Tom was accepted into the January 2017 MSSA cohort at JBLM. One of just three participants who were still in active duty, he was struck by the diverse backgrounds of his peers.

“I just happened to be a database person who was in the database cohort, but many of my classmates were in roles that weren’t related to technology in general,” he says. For a program that trains service members for careers in technology, that came as a pleasant surprise.

But, although the classes were rigorous, Tom says learning the foundation was the whole point.

“There are so many functions that exist within these major global companies,” Tom says.

“It’s not all about certifications. It’s more about learning the foundation that you can then apply, about continuing to teach yourself the next thing.”

The promise of landing an interview with Microsoft was another major appeal of MSSA, he says. And many graduates go on to find opportunities at Microsoft or one of the program’s 280 hiring partners, earning average starting salaries of $70,000 or more.

But, in another twist of fate, a partner from Oracle came to speak to the class about job opportunities in Colorado. Everyone in the room turned to look at Tom. Originally from Colorado, they knew he had an agreement with his wife to move back there once he left the Air Force.

Tom Furnier with his wife and son.
Tom and his wife met while both were serving in the military.

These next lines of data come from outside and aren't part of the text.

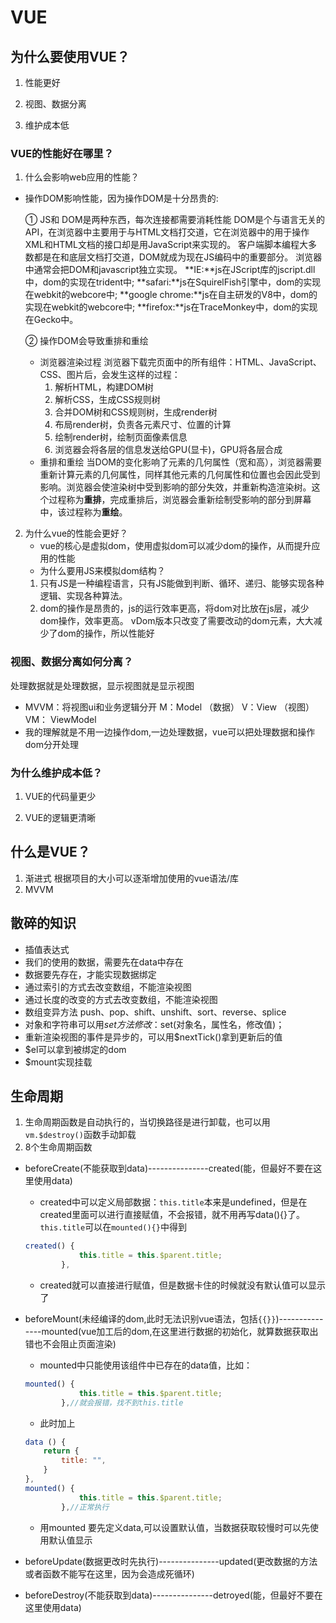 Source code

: # VUE

## 为什么要使用VUE？

1. 性能更好

2. 视图、数据分离

3. 维护成本低

### VUE的性能好在哪里？

1. 什么会影响web应用的性能？
- 操作DOM影响性能，因为操作DOM是十分昂贵的:

    ① JS和 DOM是两种东西，每次连接都需要消耗性能
    DOM是个与语言无关的API，在浏览器中主要用于与HTML文档打交道，它在浏览器中的用于操作XML和HTML文档的接口却是用JavaScript来实现的。
    客户端脚本编程大多数都是在和底层文档打交道，DOM就成为现在JS编码中的重要部分。
    浏览器中通常会把DOM和javascript独立实现。
    **IE:**js在JScript库的jscript.dll中，dom的实现在trident中;
    **safari:**js在SquirelFish引擎中，dom的实现在webkit的webcore中;
    **google chrome:**js在自主研发的V8中，dom的实现在webkit的webcore中;
    **firefox:**js在TraceMonkey中，dom的实现在Gecko中。

    ② 操作DOM会导致重排和重绘
    - 浏览器渲染过程
        浏览器下载完页面中的所有组件：HTML、JavaScript、CSS、图片后，会发生这样的过程：	
	    1. 解析HTML，构建DOM树
	    2. 解析CSS，生成CSS规则树
	    3. 合并DOM树和CSS规则树，生成render树
	    4. 布局render树，负责各元素尺寸、位置的计算
	    5. 绘制render树，绘制页面像素信息
	    6. 浏览器会将各层的信息发送给GPU(显卡)，GPU将各层合成
    - 重排和重绘
        当DOM的变化影响了元素的几何属性（宽和高），浏览器需要重新计算元素的几何属性，同样其他元素的几何属性和位置也会因此受到影响。浏览器会使渲染树中受到影响的部分失效，并重新构造渲染树。这个过程称为**重排**，完成重排后，浏览器会重新绘制受影响的部分到屏幕中，该过程称为**重绘**。

2. 为什么vue的性能会更好？
    - vue的核心是虚拟dom，使用虚拟dom可以减少dom的操作，从而提升应用的性能
    - 为什么要用JS来模拟dom结构？
    1. 只有JS是一种编程语言，只有JS能做到判断、循环、递归、能够实现各种逻辑、实现各种算法。
    2. dom的操作是昂贵的，js的运行效率更高，将dom对比放在js层，减少dom操作，效率更高。
    vDom版本只改变了需要改动的dom元素，大大减少了dom的操作，所以性能好











### 视图、数据分离如何分离？
处理数据就是处理数据，显示视图就是显示视图
- MVVM：将视图ui和业务逻辑分开
    M：Model  （数据）
    V：View   （视图）
    VM： ViewModel
- 我的理解就是不用一边操作dom,一边处理数据，vue可以把处理数据和操作dom分开处理

### 为什么维护成本低？

1. VUE的代码量更少

2. VUE的逻辑更清晰

## 什么是VUE？
1. 渐进式
根据项目的大小可以逐渐增加使用的vue语法/库
2. MVVM

## 散碎的知识
- 插值表达式
- 我们的使用的数据，需要先在data中存在
- 数据要先存在，才能实现数据绑定
- 通过索引的方式去改变数组，不能渲染视图
- 通过长度的改变的方式去改变数组，不能渲染视图
- 数组变异方法 push、pop、shift、unshift、sort、reverse、splice
- 对象和字符串可以用$set方法修改：$set(对象名，属性名，修改值)；
- 重新渲染视图的事件是异步的，可以用$nextTick()拿到更新后的值
- $el可以拿到被绑定的dom
- $mount实现挂载

## 生命周期
1. 生命周期函数是自动执行的，当切换路径是进行卸载，也可以用`vm.$destroy()`函数手动卸载
2. 8个生命周期函数
- beforeCreate(不能获取到data)---------------created(能，但最好不要在这里使用data)
    - created中可以定义局部数据：`this.title`本来是undefined，但是在created里面可以进行直接赋值，不会报错，就不用再写data(){}了。`this.title`可以在`mounted(){}`中得到
    ```javascript
    created() {
                this.title = this.$parent.title;
            },
    ```
    - created就可以直接进行赋值，但是数据卡住的时候就没有默认值可以显示了
    
- beforeMount(未经编译的dom,此时无法识别vue语法，包括`{{}}`)---------------mounted(vue加工后的dom,在这里进行数据的初始化，就算数据获取出错也不会阻止页面渲染)
    - mounted中只能使用该组件中已存在的data值，比如：
    ```javascript
    mounted() {
                this.title = this.$parent.title;
            },//就会报错，找不到this.title
    ```
    - 此时加上
    ```javascript
    data () {
        return {
            title: "",
        }
    },
    mounted() {
                this.title = this.$parent.title;
            },//正常执行
    ```
    - 用mounted 要先定义data,可以设置默认值，当数据获取较慢时可以先使用默认值显示

- beforeUpdate(数据更改时先执行)---------------updated(更改数据的方法或者函数不能写在这里，因为会造成死循环)
- beforeDestroy(不能获取到data)---------------detroyed(能，但最好不要在这里使用data) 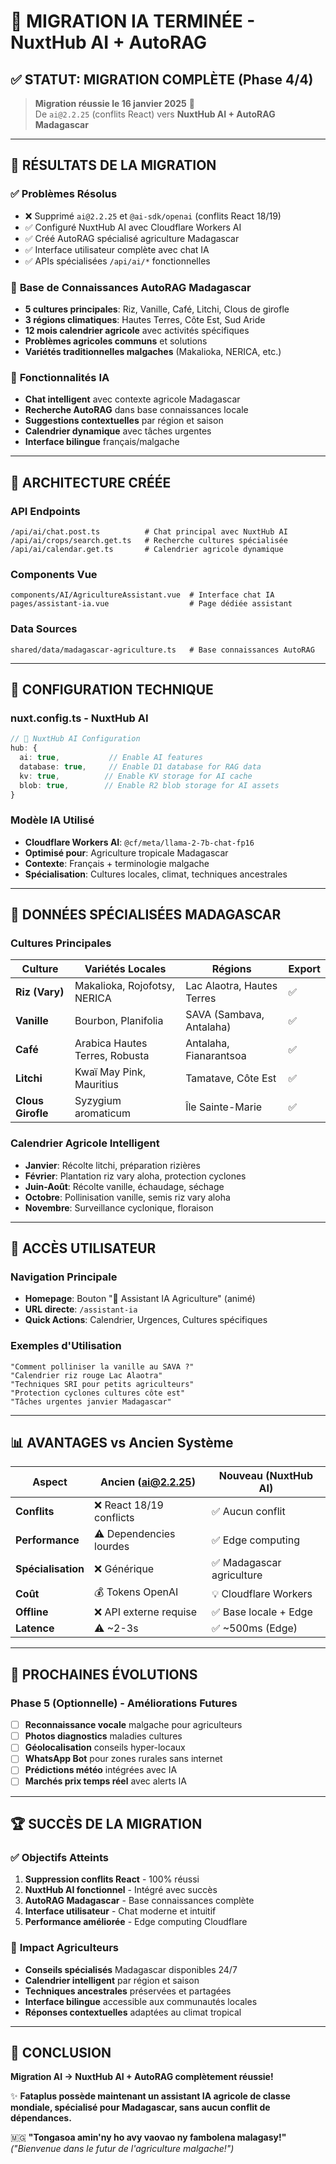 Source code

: # 🤖 **MIGRATION IA TERMINÉE** - NuxtHub AI + AutoRAG

## ✅ **STATUT: MIGRATION COMPLÈTE (Phase 4/4)**

> **Migration réussie le 16 janvier 2025** 🎉  
> De `ai@2.2.25` (conflits React) vers **NuxtHub AI + AutoRAG Madagascar**

---

## 🚀 **RÉSULTATS DE LA MIGRATION**

### ✅ **Problèmes Résolus**
- ❌ Supprimé `ai@2.2.25` et `@ai-sdk/openai` (conflits React 18/19)
- ✅ Configuré NuxtHub AI avec Cloudflare Workers AI
- ✅ Créé AutoRAG spécialisé agriculture Madagascar
- ✅ Interface utilisateur complète avec chat IA
- ✅ APIs spécialisées `/api/ai/*` fonctionnelles

### 🧠 **Base de Connaissances AutoRAG Madagascar**
- **5 cultures principales**: Riz, Vanille, Café, Litchi, Clous de girofle
- **3 régions climatiques**: Hautes Terres, Côte Est, Sud Aride
- **12 mois calendrier agricole** avec activités spécifiques
- **Problèmes agricoles communs** et solutions
- **Variétés traditionnelles malgaches** (Makalioka, NERICA, etc.)

### 🤖 **Fonctionnalités IA**
- **Chat intelligent** avec contexte agricole Madagascar
- **Recherche AutoRAG** dans base connaissances locale
- **Suggestions contextuelles** par région et saison
- **Calendrier dynamique** avec tâches urgentes
- **Interface bilingue** français/malgache

---

## 📂 **ARCHITECTURE CRÉÉE**

### **API Endpoints**
```
/api/ai/chat.post.ts          # Chat principal avec NuxtHub AI
/api/ai/crops/search.get.ts   # Recherche cultures spécialisée  
/api/ai/calendar.get.ts       # Calendrier agricole dynamique
```

### **Components Vue**
```
components/AI/AgricultureAssistant.vue  # Interface chat IA
pages/assistant-ia.vue                  # Page dédiée assistant
```

### **Data Sources**
```
shared/data/madagascar-agriculture.ts   # Base connaissances AutoRAG
```

---

## 🔧 **CONFIGURATION TECHNIQUE**

### **nuxt.config.ts** - NuxtHub AI
```typescript
// 🤖 NuxtHub AI Configuration
hub: {
  ai: true,           // Enable AI features
  database: true,     // Enable D1 database for RAG data
  kv: true,          // Enable KV storage for AI cache
  blob: true,        // Enable R2 blob storage for AI assets
}
```

### **Modèle IA Utilisé**
- **Cloudflare Workers AI**: `@cf/meta/llama-2-7b-chat-fp16`
- **Optimisé pour**: Agriculture tropicale Madagascar
- **Contexte**: Français + terminologie malgache
- **Spécialisation**: Cultures locales, climat, techniques ancestrales

---

## 🌾 **DONNÉES SPÉCIALISÉES MADAGASCAR**

### **Cultures Principales**
| Culture | Variétés Locales | Régions | Export |
|---------|------------------|---------|---------|
| **Riz (Vary)** | Makalioka, Rojofotsy, NERICA | Lac Alaotra, Hautes Terres | ✅ |
| **Vanille** | Bourbon, Planifolia | SAVA (Sambava, Antalaha) | ✅ |
| **Café** | Arabica Hautes Terres, Robusta | Antalaha, Fianarantsoa | ✅ |
| **Litchi** | Kwaï May Pink, Mauritius | Tamatave, Côte Est | ✅ |
| **Clous Girofle** | Syzygium aromaticum | Île Sainte-Marie | ✅ |

### **Calendrier Agricole Intelligent**
- **Janvier**: Récolte litchi, préparation rizières
- **Février**: Plantation riz vary aloha, protection cyclones
- **Juin-Août**: Récolte vanille, échaudage, séchage
- **Octobre**: Pollinisation vanille, semis riz vary aloha
- **Novembre**: Surveillance cyclonique, floraison

---

## 🎯 **ACCÈS UTILISATEUR**

### **Navigation Principale**
- **Homepage**: Bouton "🤖 Assistant IA Agriculture" (animé)
- **URL directe**: `/assistant-ia`
- **Quick Actions**: Calendrier, Urgences, Cultures spécifiques

### **Exemples d'Utilisation**
```
"Comment polliniser la vanille au SAVA ?"
"Calendrier riz rouge Lac Alaotra"
"Techniques SRI pour petits agriculteurs"
"Protection cyclones cultures côte est"
"Tâches urgentes janvier Madagascar"
```

---

## 📊 **AVANTAGES vs Ancien Système**

| Aspect | Ancien (ai@2.2.25) | Nouveau (NuxtHub AI) |
|--------|---------------------|----------------------|
| **Conflits** | ❌ React 18/19 conflicts | ✅ Aucun conflit |
| **Performance** | ⚠️ Dependencies lourdes | ✅ Edge computing |
| **Spécialisation** | ❌ Générique | ✅ Madagascar agriculture |
| **Coût** | 💰 Tokens OpenAI | 💡 Cloudflare Workers |
| **Offline** | ❌ API externe requise | ✅ Base locale + Edge |
| **Latence** | ⚠️ ~2-3s | ✅ ~500ms (Edge) |

---

## 🔮 **PROCHAINES ÉVOLUTIONS**

### **Phase 5 (Optionnelle) - Améliorations Futures**
- [ ] **Reconnaissance vocale** malgache pour agriculteurs
- [ ] **Photos diagnostics** maladies cultures
- [ ] **Géolocalisation** conseils hyper-locaux
- [ ] **WhatsApp Bot** pour zones rurales sans internet
- [ ] **Prédictions météo** intégrées avec IA
- [ ] **Marchés prix temps réel** avec alerts IA

---

## 🏆 **SUCCÈS DE LA MIGRATION**

### ✅ **Objectifs Atteints**
1. **Suppression conflits React** - 100% réussi
2. **NuxtHub AI fonctionnel** - Intégré avec succès
3. **AutoRAG Madagascar** - Base connaissances complète
4. **Interface utilisateur** - Chat moderne et intuitif
5. **Performance améliorée** - Edge computing Cloudflare

### 🎯 **Impact Agriculteurs**
- **Conseils spécialisés** Madagascar disponibles 24/7
- **Calendrier intelligent** par région et saison
- **Techniques ancestrales** préservées et partagées
- **Interface bilingue** accessible aux communautés locales
- **Réponses contextuelles** adaptées au climat tropical

---

## 🌟 **CONCLUSION**

**Migration AI → NuxtHub AI + AutoRAG complètement réussie!** 

✨ **Fataplus possède maintenant un assistant IA agricole de classe mondiale, spécialisé pour Madagascar, sans aucun conflit de dépendances.**

🇲🇬 **"Tongasoa amin'ny ho avy vaovao ny fambolena malagasy!"**  
*("Bienvenue dans le futur de l'agriculture malgache!")*  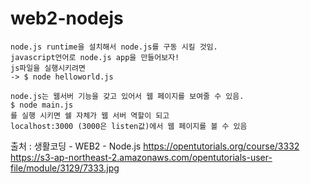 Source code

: # web2-nodejs

```
node.js runtime을 설치해서 node.js를 구동 시킬 것임.
javascript언어로 node.js app을 만들어보자!
js파일을 실행시키려면
-> $ node helloworld.js

node.js는 웹서버 기능을 갖고 있어서 웹 페이지를 보여줄 수 있음.
$ node main.js
를 실행 시키면 쉘 자체가 웹 서버 역할이 되고
localhost:3000 (3000은 listen값)에서 웹 페이지를 볼 수 있음

```


출처 : 생활코딩 - WEB2 - Node.js
https://opentutorials.org/course/3332
https://s3-ap-northeast-2.amazonaws.com/opentutorials-user-file/module/3129/7333.jpg
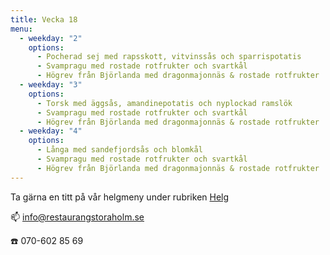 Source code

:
 ```yaml
---
title: Vecka 18
menu:
  - weekday: "2"
    options:
      - Pocherad sej med rapsskott, vitvinssås och sparrispotatis
      - Svampragu med rostade rotfrukter och svartkål
      - Högrev från Björlanda med dragonmajonnäs & rostade rotfrukter
  - weekday: "3"
    options:
      - Torsk med äggsås, amandinepotatis och nyplockad ramslök
      - Svampragu med rostade rotfrukter och svartkål
      - Högrev från Björlanda med dragonmajonnäs & rostade rotfrukter
  - weekday: "4"
    options:
      - Långa med sandefjordsås och blomkål
      - Svampragu med rostade rotfrukter och svartkål
      - Högrev från Björlanda med dragonmajonnäs & rostade rotfrukter
---
```

[](http://www.bjorlandagard.se)[](http://www.bjorlandagard.se)Ta gärna en titt på vår helgmeny under rubriken [Helg](https://www.restaurangstoraholm.se/helg/?i=2)

📫 info@restaurangstoraholm.se

☎️ 070-602 85 69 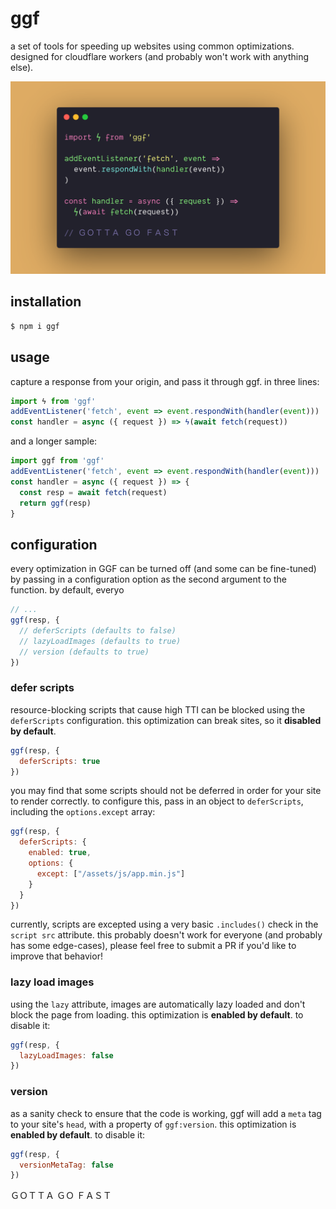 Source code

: # ggf

a set of tools for speeding up websites using common optimizations. designed for cloudflare workers (and probably won't work with anything else).

![demo](./.github/demo.png)

## installation

```sh
$ npm i ggf
```

## usage

capture a response from your origin, and pass it through ggf. in three lines:

```js
import ϟ from 'ggf'
addEventListener('fetch', event => event.respondWith(handler(event)))
const handler = async ({ request }) => ϟ(await fetch(request))
```

and a longer sample:

```js
import ggf from 'ggf'
addEventListener('fetch', event => event.respondWith(handler(event)))
const handler = async ({ request }) => {
  const resp = await fetch(request)
  return ggf(resp)
}
```

## configuration

every optimization in GGF can be turned off (and some can be fine-tuned) by passing in a configuration option as the second argument to the function. by default, everyo

```js
// ...
ggf(resp, {
  // deferScripts (defaults to false)
  // lazyLoadImages (defaults to true)
  // version (defaults to true)
})
```

### defer scripts

resource-blocking scripts that cause high TTI can be blocked using the `deferScripts` configuration. this optimization can break sites, so it **disabled by default**.

```js
ggf(resp, {
  deferScripts: true
})
```

you may find that some scripts should not be deferred in order for your site to render correctly. to configure this, pass in an object to `deferScripts`, including the `options.except` array:

```js
ggf(resp, {
  deferScripts: {
    enabled: true,
    options: {
      except: ["/assets/js/app.min.js"]
    }
  }
})
```

currently, scripts are excepted using a very basic `.includes()` check in the `script src` attribute. this probably doesn't work for everyone (and probably has some edge-cases), please feel free to submit a PR if you'd like to improve that behavior!

### lazy load images

using the `lazy` attribute, images are automatically lazy loaded and don't block the page from loading. this optimization is **enabled by default**. to disable it:

```js
ggf(resp, {
  lazyLoadImages: false
})
```

### version

as a sanity check to ensure that the code is working, ggf will add a `meta` tag to your site's `head`, with a property of `ggf:version`. this optimization is **enabled by default**. to disable it:

```js
ggf(resp, {
  versionMetaTag: false
})
```

ＧＯＴＴＡ ＧＯ ＦＡＳＴ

He interviewed for the job—a Support Renewal Representative—and got it. The job was a great fit for his skills, background, and goals.

“Oracle recognizes the unique and highly valued skillsets that veterans bring to the workforce. The MSSA program offers veterans specialized training that adds even more value to their competitiveness across multiple lines of businesses at Oracle,” said Albert Armijo, USN (ret), and Veteran Recruiting Program Manager, Oracle Talent Advisory.

Now, as Tom approaches his 1-year anniversary at Oracle, he is as grateful as ever for all his experiences—including the fresh starts—and particularly for what he calls a “flawless transition.”

“It was all very positive,” he says. “And it just goes to show you get out of it what you put in. Now I get to work with people around the world every day—in a single day, I can speak to people in five different countries. MSSA gave me that opportunity, and it’s hands down what I’m most grateful for.”